“外面那外姑娘,时常过来卖药材吗?”他凑近掌柜,小声问。

    掌柜不明,但也应了声:“是。”

    “那位孟姑娘时常带些野生药材过来售卖,大多时候品种都是些常见的,有时候也有一些珍贵的草药,但都不多。”

    刘松远了然地点了点头。

    接而他又听到,一青帘巾外,少女的声音清泠而起:“这些是我早日里刚在九南山上采的,还带着露水呢,您看成不成?”

    语气平淡,仿佛买卖成否都是常事,不见波澜。

    刘松远抬手距离胸口半寸停了下来,他并未合上,那方巾帕还在心口处,片刻也不曾离身。

    他抬头对上掌柜等待吩咐的眼神,言辞笃定道:“掌柜,以后这位姑娘过来卖药材,都按市价两倍给她。”

    “郎君?”刘掌柜越发疑惑。

    “待下次你遇见你们周行老,就说临邑城药材铺子凡是遇到这位孟姑娘,都按两倍价格买她的药材,若是账目不对,或是违了行规,就都记到我的账上。”

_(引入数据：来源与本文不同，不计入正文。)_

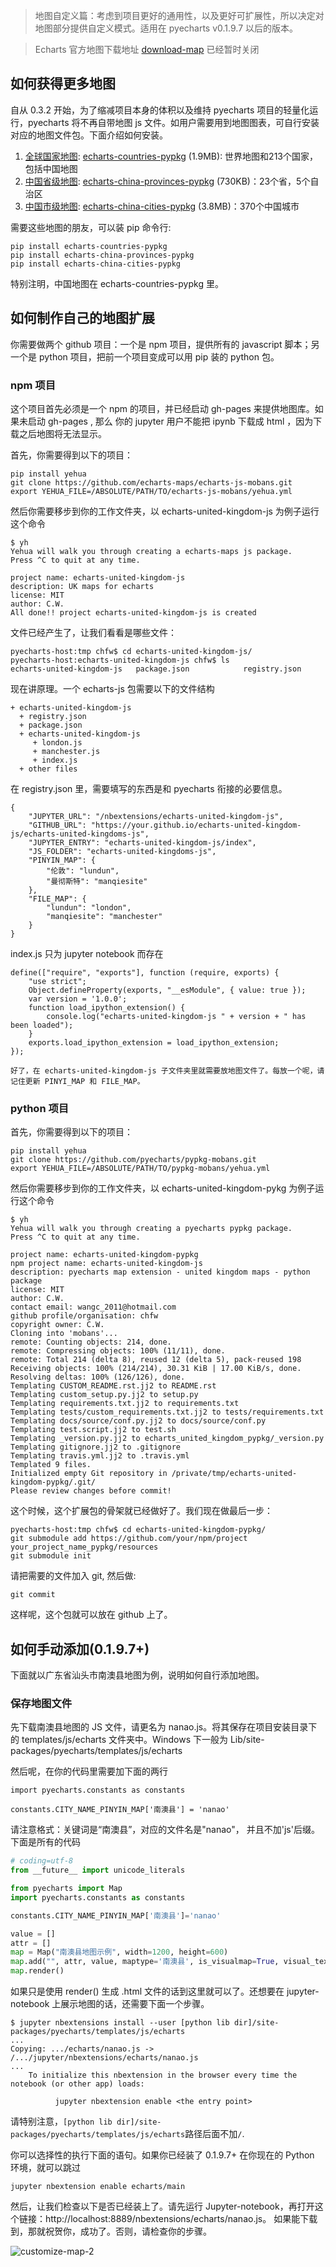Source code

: > 地图自定义篇：考虑到项目更好的通用性，以及更好可扩展性，所以决定对地图部分提供自定义模式。适用在 pyecharts v0.1.9.7 以后的版本。

> Echarts 官方地图下载地址 [download-map](http://echarts.baidu.com/download-map.html) 已经暂时关闭

## 如何获得更多地图

自从 0.3.2 开始，为了缩减项目本身的体积以及维持 pyecharts 项目的轻量化运行，pyecharts 将不再自带地图 js 文件。如用户需要用到地图图表，可自行安装对应的地图文件包。下面介绍如何安装。

1. [全球国家地图](https://echarts-maps.github.io/echarts-countries-js/): [echarts-countries-pypkg](https://github.com/pyecharts/echarts-countries-pypkg) (1.9MB): 世界地图和213个国家，包括中国地图
2. [中国省级地图](https://echarts-maps.github.io/echarts-china-provinces-js/): [echarts-china-provinces-pypkg](https://github.com/pyecharts/echarts-china-provinces-pypkg) (730KB)：23个省，5个自治区
3. [中国市级地图](https://echarts-maps.github.io/echarts-china-cities-js/): [echarts-china-cities-pypkg](https://github.com/pyecharts/echarts-china-cities-pypkg) (3.8MB)：370个中国城市

需要这些地图的朋友，可以装 pip 命令行:

```
pip install echarts-countries-pypkg
pip install echarts-china-provinces-pypkg
pip install echarts-china-cities-pypkg
```

特别注明，中国地图在 echarts-countries-pypkg 里。


## 如何制作自己的地图扩展

你需要做两个 github 项目：一个是 npm 项目，提供所有的 javascript 脚本；另一个是 python 项目，把前一个项目变成可以用 pip 装的 python 包。

### npm 项目

这个项目首先必须是一个 npm 的项目，并已经启动 gh-pages 来提供地图库。如果未启动 gh-pages , 那么
你的 jupyter 用户不能把 ipynb 下载成 html ，因为下载之后地图将无法显示。

首先，你需要得到以下的项目：

```
pip install yehua
git clone https://github.com/echarts-maps/echarts-js-mobans.git
export YEHUA_FILE=/ABSOLUTE/PATH/TO/echarts-js-mobans/yehua.yml
```

然后你需要移步到你的工作文件夹，以 echarts-united-kingdom-js 为例子运行这个命令

```
$ yh
Yehua will walk you through creating a echarts-maps js package.
Press ^C to quit at any time.

project name: echarts-united-kingdom-js
description: UK maps for echarts
license: MIT
author: C.W.
All done!! project echarts-united-kingdom-js is created
```

文件已经产生了，让我们看看是哪些文件：

```
pyecharts-host:tmp chfw$ cd echarts-united-kingdom-js/
pyecharts-host:echarts-united-kingdom-js chfw$ ls
echarts-united-kingdom-js	package.json			registry.json
```

现在讲原理。一个 echarts-js 包需要以下的文件结构


```
+ echarts-united-kingdom-js
  + registry.json
  + package.json
  + echarts-united-kingdom-js
     + london.js
     + manchester.js
     + index.js
  + other files
```

在 registry.json 里，需要填写的东西是和 pyecharts 衔接的必要信息。
```
{
    "JUPYTER_URL": "/nbextensions/echarts-united-kingdom-js",
    "GITHUB_URL": "https://your.github.io/echarts-united-kingdom-js/echarts-united-kingdoms-js",
    "JUPYTER_ENTRY": "echarts-united-kingdom-js/index",
    "JS_FOLDER": "echarts-united-kingdoms-js",
    "PINYIN_MAP": {
        "伦敦": "lundun",
        "曼彻斯特": "manqiesite"
    },
    "FILE_MAP": {
        "lundun": "london",
        "manqiesite": "manchester"
    }
}
```

index.js 只为 jupyter notebook 而存在
```
define(["require", "exports"], function (require, exports) {
    "use strict";
    Object.defineProperty(exports, "__esModule", { value: true });
    var version = '1.0.0';
    function load_ipython_extension() {
        console.log("echarts-united-kingdom-js " + version + " has been loaded");
    }
    exports.load_ipython_extension = load_ipython_extension;
});

好了，在 echarts-united-kingdom-js 子文件夹里就需要放地图文件了。每放一个呢，请记住更新 PINYI_MAP 和 FILE_MAP。

```

### python 项目

首先，你需要得到以下的项目：

```
pip install yehua
git clone https://github.com/pyecharts/pypkg-mobans.git
export YEHUA_FILE=/ABSOLUTE/PATH/TO/pypkg-mobans/yehua.yml
```

然后你需要移步到你的工作文件夹，以 echarts-united-kingdom-pykg 为例子运行这个命令

```
$ yh
Yehua will walk you through creating a pyecharts pypkg package.
Press ^C to quit at any time.

project name: echarts-united-kingdom-pypkg
npm project name: echarts-united-kingdom-js
description: pyecharts map extension - united kingdom maps - python package
license: MIT
author: C.W.
contact email: wangc_2011@hotmail.com
github profile/organisation: chfw
copyright owner: C.W.
Cloning into 'mobans'...
remote: Counting objects: 214, done.
remote: Compressing objects: 100% (11/11), done.
remote: Total 214 (delta 8), reused 12 (delta 5), pack-reused 198
Receiving objects: 100% (214/214), 30.31 KiB | 17.00 KiB/s, done.
Resolving deltas: 100% (126/126), done.
Templating CUSTOM_README.rst.jj2 to README.rst
Templating custom_setup.py.jj2 to setup.py
Templating requirements.txt.jj2 to requirements.txt
Templating tests/custom_requirements.txt.jj2 to tests/requirements.txt
Templating docs/source/conf.py.jj2 to docs/source/conf.py
Templating test.script.jj2 to test.sh
Templating _version.py.jj2 to echarts_united_kingdom_pypkg/_version.py
Templating gitignore.jj2 to .gitignore
Templating travis.yml.jj2 to .travis.yml
Templated 9 files.
Initialized empty Git repository in /private/tmp/echarts-united-kingdom-pypkg/.git/
Please review changes before commit!
```

这个时候，这个扩展包的骨架就已经做好了。我们现在做最后一步：


```
pyecharts-host:tmp chfw$ cd echarts-united-kingdom-pypkg/
git submodule add https://github.com/your/npm/project your_project_name_pypkg/resources
git submodule init
```

请把需要的文件加入 git, 然后做:

```
git commit
```

这样呢，这个包就可以放在 github 上了。


## 如何手动添加(0.1.9.7+)
下面就以广东省汕头市南澳县地图为例，说明如何自行添加地图。

### 保存地图文件
先下载南澳县地图的 JS 文件，请更名为 nanao.js。将其保存在项目安装目录下的 templates/js/echarts 文件夹中。Windows 下一般为 Lib/site-packages/pyecharts/templates/js/echarts

然后呢，在你的代码里需要加下面的两行

```
import pyecharts.constants as constants

constants.CITY_NAME_PINYIN_MAP['南澳县'] = 'nanao'
```

请注意格式：关键词是“南澳县”，对应的文件名是"nanao"， 并且不加'js'后缀。下面是所有的代码

```python
# coding=utf-8
from __future__ import unicode_literals

from pyecharts import Map
import pyecharts.constants as constants

constants.CITY_NAME_PINYIN_MAP['南澳县']='nanao'

value = []
attr = []
map = Map("南澳县地图示例", width=1200, height=600)
map.add("", attr, value, maptype='南澳县', is_visualmap=True, visual_text_color='#000')
map.render()
```

如果只是使用 render() 生成 .html 文件的话到这里就可以了。还想要在 jupyter-notebook 上展示地图的话，还需要下面一个步骤。

```
$ jupyter nbextensions install --user [python lib dir]/site-packages/pyecharts/templates/js/echarts
...
Copying: .../echarts/nanao.js -> /.../jupyter/nbextensions/echarts/nanao.js
...
    To initialize this nbextension in the browser every time the notebook (or other app) loads:

          jupyter nbextension enable <the entry point>
```

请特别注意，`[python lib dir]/site-packages/pyecharts/templates/js/echarts`路径后面不加`/`.

你可以选择性的执行下面的语句。如果你已经装了 0.1.9.7+ 在你现在的 Python 环境，就可以跳过

```
jupyter nbextension enable echarts/main
```

然后，让我们检查以下是否已经装上了。请先运行 Jupyter-notebook，再打开这个链接：http://localhost:8889/nbextensions/echarts/nanao.js。
如果能下载到，那就祝贺你，成功了。否则，请检查你的步骤。

![customize-map-2](https://user-images.githubusercontent.com/19553554/35104708-9d88455a-fca4-11e7-8fb1-1aff8e0066ef.png)


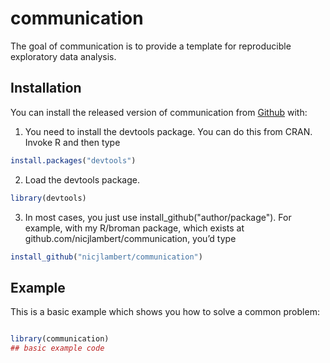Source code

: 
# communication

<!-- badges: start -->
<!-- badges: end -->

The goal of communication is to provide a template for reproducible 
exploratory data analysis.

## Installation

You can install the released version of communication from [Github](https://github.com/) with:

1. You need to install the devtools package. You can do this from CRAN. Invoke R and then type

``` r
install.packages("devtools")
``` 
2. Load the devtools package.

``` r
library(devtools)
```

3. In most cases, you just use install_github("author/package"). For example, with my R/broman package, which exists at github.com/nicjlambert/communication, you’d type

``` r
install_github("nicjlambert/communication")
```

## Example

This is a basic example which shows you how to solve a common problem:

``` r

library(communication)
## basic example code

```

    “是。”刘掌柜虽还疑惑,但多少也猜出几分,便又恭敬一揖,走出帘外。

    只是边走边暗想,这东家的三郎,是看上这小娘子了?

    据他了解,这小娘子家境贫寒,可这小郎君又是临邑城出了名的随性风流。

    这般悬殊的家境,大抵也是一时兴起吧?

    掌柜摇了摇头,面上却堆起往日见客的客套笑意移步出去。

    刘松远叮嘱完,见刘掌柜走远,他才稍稍嘘了口气,其实他极少干涉刘家的生意,也很少借用刘家的权势做些自己的私事。

    今日难得如此,他的心头又有些忐忑。

    方才他在清风楼往下扫了一眼,便看见那熟悉的背着药篓的孟萱身影。

    行人虽诸多,不知是不是那药篓过于明显,他在来往旅人间一眼就看到了她。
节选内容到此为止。